**Exercise goal:** Among the entries that follow, find the lines holding "begin" and say how many there are, with no other words.

**The records:**
***

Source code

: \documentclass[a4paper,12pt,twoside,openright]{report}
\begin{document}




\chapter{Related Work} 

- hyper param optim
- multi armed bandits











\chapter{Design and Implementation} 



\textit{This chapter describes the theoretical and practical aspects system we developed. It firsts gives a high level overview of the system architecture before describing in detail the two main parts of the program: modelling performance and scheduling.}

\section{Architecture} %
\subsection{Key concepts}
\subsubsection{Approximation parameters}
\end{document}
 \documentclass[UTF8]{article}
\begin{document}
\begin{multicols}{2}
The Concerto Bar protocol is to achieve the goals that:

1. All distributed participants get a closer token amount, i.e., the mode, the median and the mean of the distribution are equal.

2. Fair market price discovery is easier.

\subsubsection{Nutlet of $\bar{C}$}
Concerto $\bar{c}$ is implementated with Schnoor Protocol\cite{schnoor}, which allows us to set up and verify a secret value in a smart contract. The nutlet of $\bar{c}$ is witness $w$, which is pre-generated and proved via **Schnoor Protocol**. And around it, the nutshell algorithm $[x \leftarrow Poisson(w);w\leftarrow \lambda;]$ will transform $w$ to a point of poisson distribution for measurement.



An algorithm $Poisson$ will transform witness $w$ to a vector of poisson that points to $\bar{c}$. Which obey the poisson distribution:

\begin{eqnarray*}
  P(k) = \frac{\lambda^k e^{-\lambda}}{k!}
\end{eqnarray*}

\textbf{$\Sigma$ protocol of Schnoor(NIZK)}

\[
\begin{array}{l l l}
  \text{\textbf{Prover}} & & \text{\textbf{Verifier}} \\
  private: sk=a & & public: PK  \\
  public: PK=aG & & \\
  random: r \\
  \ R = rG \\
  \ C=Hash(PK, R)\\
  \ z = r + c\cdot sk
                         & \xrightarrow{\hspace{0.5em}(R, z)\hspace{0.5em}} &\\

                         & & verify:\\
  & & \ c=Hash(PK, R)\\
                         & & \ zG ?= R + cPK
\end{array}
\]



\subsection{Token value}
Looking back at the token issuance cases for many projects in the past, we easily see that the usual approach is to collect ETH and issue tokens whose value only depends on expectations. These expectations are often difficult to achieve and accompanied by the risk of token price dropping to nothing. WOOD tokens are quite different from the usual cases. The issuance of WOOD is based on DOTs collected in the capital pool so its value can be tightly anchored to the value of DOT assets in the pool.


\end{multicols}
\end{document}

***

**Written answer:** 5